THE OFFICE SEASON 3 EPISODE 15 PLUS
Monetarily, Franklin is already out $2.5 million - $2 million to get Jonathan out of jail and brought back home, plus that missing $500,000 that I WILL NEVER STOP TALKING ABOUT BECAUSE I DON’T UNDERSTAND WHY NO ONE IS ASKING ABOUT THIS - and we also see him putting up cachet, not just cash (I’m sorry, I’m sorry). Is all this confusion why Franklin goes on the offensive so hard? Is this Franklin’s way of gaining some measure of control in protecting his daughter: using his wealth and his influence to maintain as much normalcy for Grace and Henry as he can? I suppose so.
THE OFFICE SEASON 3 EPISODE 15 HOW TO
How did she go for a walk around Harlem on the night of Elena’s murder without remembering it at all? Why did she never once mention getting called all those times by a mysterious number that ended up being Elena’s number? (Also notice that she tells Detective Mendoza that she never picks up the phone if she doesn’t recognize the number, but she did pick up when looking for Jonathan, and it ended up being a telemarketer - so I’m not totally sure we can buy her staunch denial here, either.) And I don’t even know how to discuss that oil painting!

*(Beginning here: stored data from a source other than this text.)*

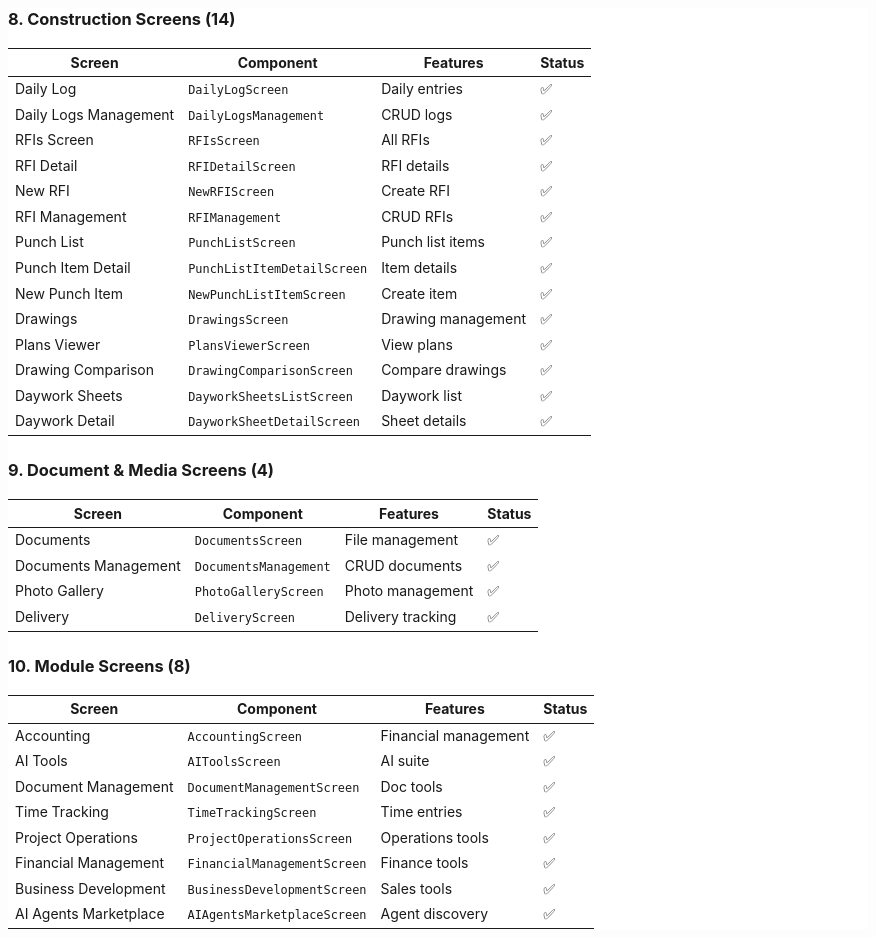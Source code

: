 ### **8. Construction Screens (14)**
| Screen | Component | Features | Status |
|--------|-----------|----------|--------|
| Daily Log | `DailyLogScreen` | Daily entries | ✅ |
| Daily Logs Management | `DailyLogsManagement` | CRUD logs | ✅ |
| RFIs Screen | `RFIsScreen` | All RFIs | ✅ |
| RFI Detail | `RFIDetailScreen` | RFI details | ✅ |
| New RFI | `NewRFIScreen` | Create RFI | ✅ |
| RFI Management | `RFIManagement` | CRUD RFIs | ✅ |
| Punch List | `PunchListScreen` | Punch list items | ✅ |
| Punch Item Detail | `PunchListItemDetailScreen` | Item details | ✅ |
| New Punch Item | `NewPunchListItemScreen` | Create item | ✅ |
| Drawings | `DrawingsScreen` | Drawing management | ✅ |
| Plans Viewer | `PlansViewerScreen` | View plans | ✅ |
| Drawing Comparison | `DrawingComparisonScreen` | Compare drawings | ✅ |
| Daywork Sheets | `DayworkSheetsListScreen` | Daywork list | ✅ |
| Daywork Detail | `DayworkSheetDetailScreen` | Sheet details | ✅ |

### **9. Document & Media Screens (4)**
| Screen | Component | Features | Status |
|--------|-----------|----------|--------|
| Documents | `DocumentsScreen` | File management | ✅ |
| Documents Management | `DocumentsManagement` | CRUD documents | ✅ |
| Photo Gallery | `PhotoGalleryScreen` | Photo management | ✅ |
| Delivery | `DeliveryScreen` | Delivery tracking | ✅ |

### **10. Module Screens (8)**
| Screen | Component | Features | Status |
|--------|-----------|----------|--------|
| Accounting | `AccountingScreen` | Financial management | ✅ |
| AI Tools | `AIToolsScreen` | AI suite | ✅ |
| Document Management | `DocumentManagementScreen` | Doc tools | ✅ |
| Time Tracking | `TimeTrackingScreen` | Time entries | ✅ |
| Project Operations | `ProjectOperationsScreen` | Operations tools | ✅ |
| Financial Management | `FinancialManagementScreen` | Finance tools | ✅ |
| Business Development | `BusinessDevelopmentScreen` | Sales tools | ✅ |
| AI Agents Marketplace | `AIAgentsMarketplaceScreen` | Agent discovery | ✅ |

Did she sit for Elena? Or was Elena really so obsessed with the Frasers that she, what, followed Grace and did the portrait from memory? I have no idea! I am not sure I really like how much Elena is being made into an outsized stalker, one who potentially was trailing Grace for months, when we never saw any inclination or mention of anything suspicious before now! Instead, we have an increasingly unreliable Grace, one whom I worry we can’t trust about anything.

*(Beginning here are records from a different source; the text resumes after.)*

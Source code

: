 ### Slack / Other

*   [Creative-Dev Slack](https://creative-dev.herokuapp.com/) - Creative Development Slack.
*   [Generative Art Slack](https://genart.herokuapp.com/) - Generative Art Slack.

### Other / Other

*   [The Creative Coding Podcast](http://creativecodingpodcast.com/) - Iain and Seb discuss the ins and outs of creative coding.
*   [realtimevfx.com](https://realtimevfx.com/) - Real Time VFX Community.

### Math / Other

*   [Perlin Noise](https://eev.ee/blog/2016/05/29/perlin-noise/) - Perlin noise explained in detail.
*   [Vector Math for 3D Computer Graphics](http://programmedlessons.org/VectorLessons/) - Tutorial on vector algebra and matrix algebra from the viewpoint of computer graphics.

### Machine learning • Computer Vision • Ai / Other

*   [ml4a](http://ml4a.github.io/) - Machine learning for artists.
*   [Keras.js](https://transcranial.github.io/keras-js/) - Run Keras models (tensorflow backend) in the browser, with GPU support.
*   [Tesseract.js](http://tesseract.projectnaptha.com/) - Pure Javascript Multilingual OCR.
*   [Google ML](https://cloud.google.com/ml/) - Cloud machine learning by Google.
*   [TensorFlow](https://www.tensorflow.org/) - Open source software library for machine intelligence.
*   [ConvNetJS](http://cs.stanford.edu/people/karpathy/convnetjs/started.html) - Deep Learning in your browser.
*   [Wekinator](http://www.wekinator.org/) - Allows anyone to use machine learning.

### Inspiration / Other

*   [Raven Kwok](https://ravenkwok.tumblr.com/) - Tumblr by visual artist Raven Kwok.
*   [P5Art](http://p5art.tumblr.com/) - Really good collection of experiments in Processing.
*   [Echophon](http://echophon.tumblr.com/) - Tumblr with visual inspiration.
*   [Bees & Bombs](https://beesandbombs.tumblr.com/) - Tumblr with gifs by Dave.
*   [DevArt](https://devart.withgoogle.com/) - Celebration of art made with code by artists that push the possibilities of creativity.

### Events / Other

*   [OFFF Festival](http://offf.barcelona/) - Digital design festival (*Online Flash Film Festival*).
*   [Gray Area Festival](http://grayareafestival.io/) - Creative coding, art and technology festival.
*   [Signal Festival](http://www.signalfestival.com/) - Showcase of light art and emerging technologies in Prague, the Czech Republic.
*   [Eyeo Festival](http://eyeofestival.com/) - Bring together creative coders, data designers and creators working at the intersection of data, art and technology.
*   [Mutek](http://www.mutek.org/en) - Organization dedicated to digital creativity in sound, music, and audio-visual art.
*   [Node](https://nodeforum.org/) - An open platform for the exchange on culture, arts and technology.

I wish The Undoing had adapted any of that subplot, because I think as Grace’s career becomes increasingly irrelevant to the show’s narrative, we also lose the inner struggle that the book so well captured for this character. It’s ironic, then, when the know-it-all therapist ends up entangled in a murder investigation because of her husband’s lies. In You Should Have Known, Grace is a respected therapist whose brusque style turns off some people but has landed her a deal for a book that addresses all these topics, in particular the way that women act in relationships. Instead, we should be considering why we accept the situations we do, and why we make certain assumptions, and why we create these false, outsize narratives in our imaginations about who we are. The book on which The Undoing is based, Jean Hanff Korelitz’s You Should Have Known, does a wonderful, layered job at probing at this idea: that as much as we want people to change, they rarely ever do, and we can’t blame them for that. And when people show us, again, who they really are, we only have ourselves to blame for not believing them the first time. Unless there is some kind of irrefutable, undeniable, absolutely certain evidence of wrongdoing, we want to believe people are innocent. Most of the time, we want to believe in some kind of intrinsic goodness in people.
I personally find Jonathan detestable because of what so many other people in his life seem to be ignoring - for the millionth time, let me mention the mysteriously disappeared $500,000, the use of a conference in Cleveland as a cover story, the whole lying-all-the-time thing - but more and more, I can understand how he conned so many people so for long. I think Hugh Grant is a good, but limited, actor, and the more I see of him as Jonathan Fraser, I realize how fitting it is that he’s playing a character who is also a good, but limited, actor.